That said, I’d like to take up a couple of things, most of them I think said by Robert.

The first is that we hear more about this kind of reprehensible behavior, and just petty meanness, in the cases of intellectuals than in those of other versions of Great Men.

I’d say this is certainly true, but I’m not sure it actually indicates that intellectuals are in reality m ore prone to this behavior than highly successful businessmen, statesmen and inventors.

The simple fact is that intellectuals write more than other people do, and they write about everything, including themselves and each other.  One of the interesting side issues in Johnson’s book has to do with just how many of these men and women kept extensive “private” diaries, most of them fully expecting that those diaries would be published eventually, if only after their deaths.  These diaries not only included personal thoughts and reports on personal activities (like the sex in their marriages), but commentary and reports on their fellow i ntellectuals. 

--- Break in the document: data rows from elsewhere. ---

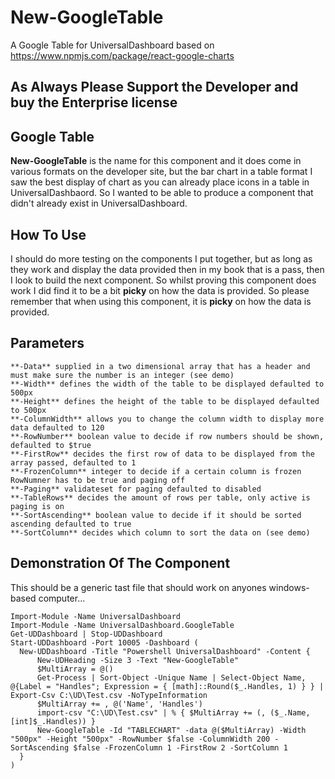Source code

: # New-GoogleTable
A Google Table for UniversalDashboard based on https://www.npmjs.com/package/react-google-charts

## As Always Please Support the Developer and buy the Enterprise license

## Google Table

**New-GoogleTable** is the name for this component and it does come in various formats on the developer site, but the bar chart
in a table format I saw the best display of chart as you can already place icons in a table in UniversalDashbaord.  So I wanted
to be able to produce a component that didn't already exist in UniversalDashboard.

## How To Use
  I should do more testing on the components I put together, but as long as they work and display the data provided then in my book
  that is a pass, then I look to build the next component.  So whilst proving this component does work I did find it to be a bit
  **picky** on how the data is provided.  So please remember that when using this component, it is **picky** on how the data is 
  provided.
  
## Parameters
    **-Data** supplied in a two dimensional array that has a header and must make sure the number is an integer (see demo)
    **-Width** defines the width of the table to be displayed defaulted to 500px
    **-Height** defines the height of the table to be displayed defaulted to 500px
    **-ColumnWidth** allows you to change the column width to display more data defaulted to 120
    **-RowNumber** boolean value to decide if row numbers should be shown, defaulted to $true
    **-FirstRow** decides the first row of data to be displayed from the array passed, defaulted to 1
    **-FrozenColumn** integer to decide if a certain column is frozen RowNumner has to be true and paging off
    **-Paging** validateset for paging defaulted to disabled
    **-TableRows** decides the amount of rows per table, only active is paging is on
    **-SortAscending** boolean value to decide if it should be sorted ascending defaulted to true
    **-SortColumn** decides which column to sort the data on (see demo)
    
  ## Demonstration Of The Component
  This should be a generic tast file that should work on anyones windows-based computer...
  
  ```
Import-Module -Name UniversalDashboard
Import-Module -Name UniversalDashboard.GoogleTable
Get-UDDashboard | Stop-UDDashboard
Start-UDDashboard -Port 10005 -Dashboard (
    New-UDDashboard -Title "Powershell UniversalDashboard" -Content {
        New-UDHeading -Size 3 -Text "New-GoogleTable"
        $MultiArray = @()
        Get-Process | Sort-Object -Unique Name | Select-Object Name, @{Label = "Handles"; Expression = { [math]::Round($_.Handles, 1) } } | Export-Csv C:\UD\Test.csv -NoTypeInformation
        $MultiArray += , @('Name', 'Handles')
        import-csv "C:\UD\Test.csv" | % { $MultiArray += (, ($_.Name, [int]$_.Handles)) }
        New-GoogleTable -Id "TABLECHART" -data @($MultiArray) -Width "500px" -Height "500px" -RowNumber $false -ColumnWidth 200 -SortAscending $false -FrozenColumn 1 -FirstRow 2 -SortColumn 1
    }
)

  ```
  
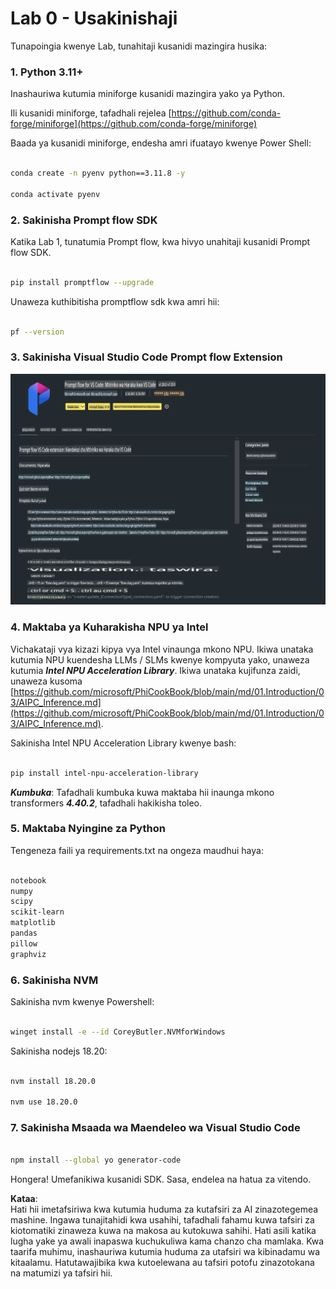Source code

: # **Lab 0 - Usakinishaji**

Tunapoingia kwenye Lab, tunahitaji kusanidi mazingira husika:

### **1. Python 3.11+**

Inashauriwa kutumia miniforge kusanidi mazingira yako ya Python. 

Ili kusanidi miniforge, tafadhali rejelea [https://github.com/conda-forge/miniforge](https://github.com/conda-forge/miniforge)

Baada ya kusanidi miniforge, endesha amri ifuatayo kwenye Power Shell:

```bash

conda create -n pyenv python==3.11.8 -y

conda activate pyenv

```

### **2. Sakinisha Prompt flow SDK**

Katika Lab 1, tunatumia Prompt flow, kwa hivyo unahitaji kusanidi Prompt flow SDK.

```bash

pip install promptflow --upgrade

```

Unaweza kuthibitisha promptflow sdk kwa amri hii:

```bash

pf --version

```

### **3. Sakinisha Visual Studio Code Prompt flow Extension**

![pf](../../../../../../../../../translated_images/pf_ext.fa065f22e1ee3e67157662d8be5241f346ddd83744045e3406d92b570e8d8b36.sw.png)

### **4. Maktaba ya Kuharakisha NPU ya Intel**

Vichakataji vya kizazi kipya vya Intel vinaunga mkono NPU. Ikiwa unataka kutumia NPU kuendesha LLMs / SLMs kwenye kompyuta yako, unaweza kutumia ***Intel NPU Acceleration Library***. Ikiwa unataka kujifunza zaidi, unaweza kusoma [https://github.com/microsoft/PhiCookBook/blob/main/md/01.Introduction/03/AIPC_Inference.md](https://github.com/microsoft/PhiCookBook/blob/main/md/01.Introduction/03/AIPC_Inference.md).

Sakinisha Intel NPU Acceleration Library kwenye bash:

```bash

pip install intel-npu-acceleration-library

```

***Kumbuka***: Tafadhali kumbuka kuwa maktaba hii inaunga mkono transformers ***4.40.2***, tafadhali hakikisha toleo.

### **5. Maktaba Nyingine za Python**

Tengeneza faili ya requirements.txt na ongeza maudhui haya:

```txt

notebook
numpy 
scipy 
scikit-learn 
matplotlib 
pandas 
pillow 
graphviz

```

### **6. Sakinisha NVM**

Sakinisha nvm kwenye Powershell:

```bash

winget install -e --id CoreyButler.NVMforWindows

```

Sakinisha nodejs 18.20:

```bash

nvm install 18.20.0

nvm use 18.20.0

```

### **7. Sakinisha Msaada wa Maendeleo wa Visual Studio Code**

```bash

npm install --global yo generator-code

```

Hongera! Umefanikiwa kusanidi SDK. Sasa, endelea na hatua za vitendo.

**Kataa**:  
Hati hii imetafsiriwa kwa kutumia huduma za kutafsiri za AI zinazotegemea mashine. Ingawa tunajitahidi kwa usahihi, tafadhali fahamu kuwa tafsiri za kiotomatiki zinaweza kuwa na makosa au kutokuwa sahihi. Hati asili katika lugha yake ya awali inapaswa kuchukuliwa kama chanzo cha mamlaka. Kwa taarifa muhimu, inashauriwa kutumia huduma za utafsiri wa kibinadamu wa kitaalamu. Hatutawajibika kwa kutoelewana au tafsiri potofu zinazotokana na matumizi ya tafsiri hii.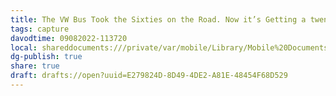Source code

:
 ```yaml
---
title: The VW Bus Took the Sixties on the Road. Now it’s Getting a twenty-First-Century Makeover
tags: capture
davodtime: 09082022-113720
local: shareddocuments:///private/var/mobile/Library/Mobile%20Documents/iCloud~md~obsidian/Documents/OBSHIDDIAN/drafts/E279824D-8D49-4DE2-A81E-48454F68D529.md
dg-publish: true
share: true
draft: drafts://open?uuid=E279824D-8D49-4DE2-A81E-48454F68D529
---
```

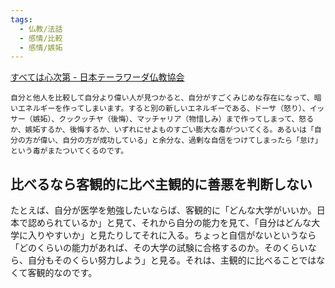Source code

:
 ```yaml
---
tags:
  - 仏教/法話
  - 感情/比較
  - 感情/嫉妬
---
```

[すべては心次第 - 日本テーラワーダ仏教協会](https://j-theravada.com/dhamma/kougi/kougi-033/)

```
自分と他人を比較して自分より偉い人が見つかると、自分がすごくみじめな存在になって、暗いエネルギーを作ってしまいます。すると別の新しいエネルギーである、ドーサ（怒り）、イッサー（嫉妬）、クックッチヤ（後悔）、マッチャリア（物惜しみ）まで作ってしまって、怒るか、嫉妬するか、後悔するか、いずれにせよものすごい膨大な毒がついてくる。あるいは「自分の方が偉い、自分の方が成功している」と余分な、過剰な自信をつけてしまったら「怠け」という毒がまたついてくるのです。
```

## 比べるなら客観的に比べ主観的に善悪を判断しない

たとえば、自分が医学を勉強したいならば、客観的に「どんな大学がいいか。日本で認められているか」と見て、それから自分の能力を見て、「自分はどんな大学に入りやすいか」と見たりしてそれに入る。ちょっと自信がないというなら「どのくらいの能力があれば、その大学の試験に合格するのか。そのくらいなら、自分もそのくらい努力しよう」と見る。それは、主観的に比べることではなくて客観的なのです。

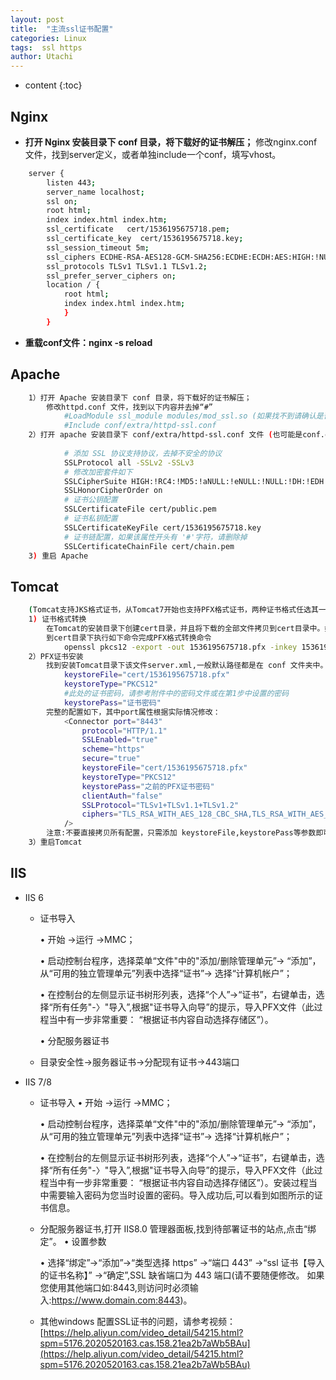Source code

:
 ```yaml
---
layout: post
title:  "主流ssl证书配置"
categories: Linux
tags:  ssl https
author: Utachi
---
```


* content
{:toc}

## Nginx
* **打开 Nginx 安装目录下 conf 目录，将下载好的证书解压；**
       修改nginx.conf 文件，找到server定义，或者单独include一个conf，填写vhost。 

``` bash
    server {
        listen 443;
        server_name localhost;
        ssl on;
        root html;
        index index.html index.htm;
        ssl_certificate   cert/1536195675718.pem;
        ssl_certificate_key  cert/1536195675718.key;
        ssl_session_timeout 5m;
        ssl_ciphers ECDHE-RSA-AES128-GCM-SHA256:ECDHE:ECDH:AES:HIGH:!NULL:!aNULL:!MD5:!ADH:!RC4;
        ssl_protocols TLSv1 TLSv1.1 TLSv1.2;
        ssl_prefer_server_ciphers on;
        location / {
            root html;
            index index.html index.htm;
            }
        }
```
* **重载conf文件：nginx -s reload**

## Apache
```bash
    1）打开 Apache 安装目录下 conf 目录，将下载好的证书解压；
        修改httpd.conf 文件，找到以下内容并去掉“#”
            #LoadModule ssl_module modules/mod_ssl.so (如果找不到请确认是否编译过 openssl 插件)
            #Include conf/extra/httpd-ssl.conf
    2）打开 apache 安装目录下 conf/extra/httpd-ssl.conf 文件 (也可能是conf.d/ssl.conf，与操作系统及安装方式有关)， 在配置文件中查找以下配置语句:
        
            # 添加 SSL 协议支持协议，去掉不安全的协议
            SSLProtocol all -SSLv2 -SSLv3
            # 修改加密套件如下
            SSLCipherSuite HIGH:!RC4:!MD5:!aNULL:!eNULL:!NULL:!DH:!EDH:!EXP:+MEDIUM
            SSLHonorCipherOrder on
            # 证书公钥配置
            SSLCertificateFile cert/public.pem
            # 证书私钥配置
            SSLCertificateKeyFile cert/1536195675718.key
            # 证书链配置，如果该属性开头有 '#'字符，请删除掉
            SSLCertificateChainFile cert/chain.pem
    3) 重启 Apache
```
## Tomcat
``` bash
    (Tomcat支持JKS格式证书，从Tomcat7开始也支持PFX格式证书，两种证书格式任选其一)
    1) 证书格式转换
		在Tomcat的安装目录下创建cert目录，并且将下载的全部文件拷贝到cert目录中。如果申请证书时是自己创建的CSR文件，附件中只包含1536195675718.pem文件，还需要将私钥文件拷贝到cert目录，命名为1536195675718.key；如果是系统创建的CSR，请直接到第2)步。
		到cert目录下执行如下命令完成PFX格式转换命令
			openssl pkcs12 -export -out 1536195675718.pfx -inkey 1536195675718.key -in 1536195675718.pem （此处要设置PFX证书密码，请牢记）
	2）PFX证书安装
		找到安装Tomcat目录下该文件server.xml,一般默认路径都是在 conf 文件夹中。找到 <Connection port="8443"标签，增加如下属性：
			keystoreFile="cert/1536195675718.pfx"
			keystoreType="PKCS12"
			#此处的证书密码，请参考附件中的密码文件或在第1步中设置的密码
			keystorePass="证书密码"
		完整的配置如下，其中port属性根据实际情况修改：
			<Connector port="8443"
			    protocol="HTTP/1.1"
			    SSLEnabled="true"
			    scheme="https"
			    secure="true"
			    keystoreFile="cert/1536195675718.pfx"
			    keystoreType="PKCS12"
			    keystorePass="之前的PFX证书密码"
			    clientAuth="false"
			    SSLProtocol="TLSv1+TLSv1.1+TLSv1.2"
			    ciphers="TLS_RSA_WITH_AES_128_CBC_SHA,TLS_RSA_WITH_AES_256_CBC_SHA,TLS_ECDHE_RSA_WITH_AES_128_CBC_SHA,TLS_ECDHE_RSA_WITH_AES_128_CBC_SHA256,TLS_RSA_WITH_AES_128_CBC_SHA256,TLS_RSA_WITH_AES_256_CBC_SHA256"
			/>
		注意:不要直接拷贝所有配置，只需添加 keystoreFile,keystorePass等参数即可，其它参数请根据自己的实际情况修改
	3）重启Tomcat
```
## IIS
* IIS 6 
    * 证书导入

        • 开始 ->运行 ->MMC；
        
        • 启动控制台程序，选择菜单“文件"中的"添加/删除管理单元”-> “添加”，从“可用的独立管理单元”列表中选择“证书”-> 选择“计算机帐户”；
        
        • 在控制台的左侧显示证书树形列表，选择“个人”->“证书”，右键单击，选择“所有任务"-〉"导入”,根据"证书导入向导”的提示，导入PFX文件（此过程当中有一步非常重要： “根据证书内容自动选择存储区”）。
        
        • 分配服务器证书
    
    *  目录安全性->服务器证书->分配现有证书->443端口
* IIS 7/8
	* 证书导入
		• 开始 ->运行 ->MMC；
		
		• 启动控制台程序，选择菜单“文件"中的"添加/删除管理单元”-> “添加”，从“可用的独立管理单元”列表中选择“证书”-> 选择“计算机帐户”；
		
		• 在控制台的左侧显示证书树形列表，选择“个人”->“证书”，右键单击，选择“所有任务"-〉"导入”,根据"证书导入向导”的提示，导入PFX文件（此过程当中有一步非常重要： “根据证书内容自动选择存储区”）。安装过程当中需要输入密码为您当时设置的密码。导入成功后,可以看到如图所示的证书信息。
		
	* 分配服务器证书,打开 IIS8.0 管理器面板,找到待部署证书的站点,点击“绑定”。
		• 设置参数
		
		• 选择“绑定”->“添加”->“类型选择 https” ->“端口 443” ->“ssl 证书【导入的证书名称】” ->“确定”,SSL 缺省端口为 443 端口(请不要随便修改。 如果您使用其他端口如:8443,则访问时必须输入:https://www.domain.com:8443)。
		
	* 其他windows 配置SSL证书的问题，请参考视频：
		[https://help.aliyun.com/video_detail/54215.html?spm=5176.2020520163.cas.158.21ea2b7aWb5BAu](https://help.aliyun.com/video_detail/54215.html?spm=5176.2020520163.cas.158.21ea2b7aWb5BAu)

We have, therefore, a vast amount of material on these people that exists to this extent for no other group.

The fact that we don’t know petty and shameful things about the private behavior of someone like  Aristotle may mean only that such commentary was less common at the time, a or that it hasn’t come down to us.  Some commentary on the private habits of Socrates, however, has–in Aristophanes’s The Clouds–and it is not only not complementary, it bears an uncanny resemblance to complaints about “bohemian” behavior now. 

Of people who were not intellectuals for whom we have a wealth of reports, I’m not sure they do much better.  Lorenzo de Medici, for instance, was a brilliantly entreprenuerial, brilliantly cultivated thug, and there was more than a little sarcasm involved in his contemporary nickname of “Lorenzo the Magnificent.”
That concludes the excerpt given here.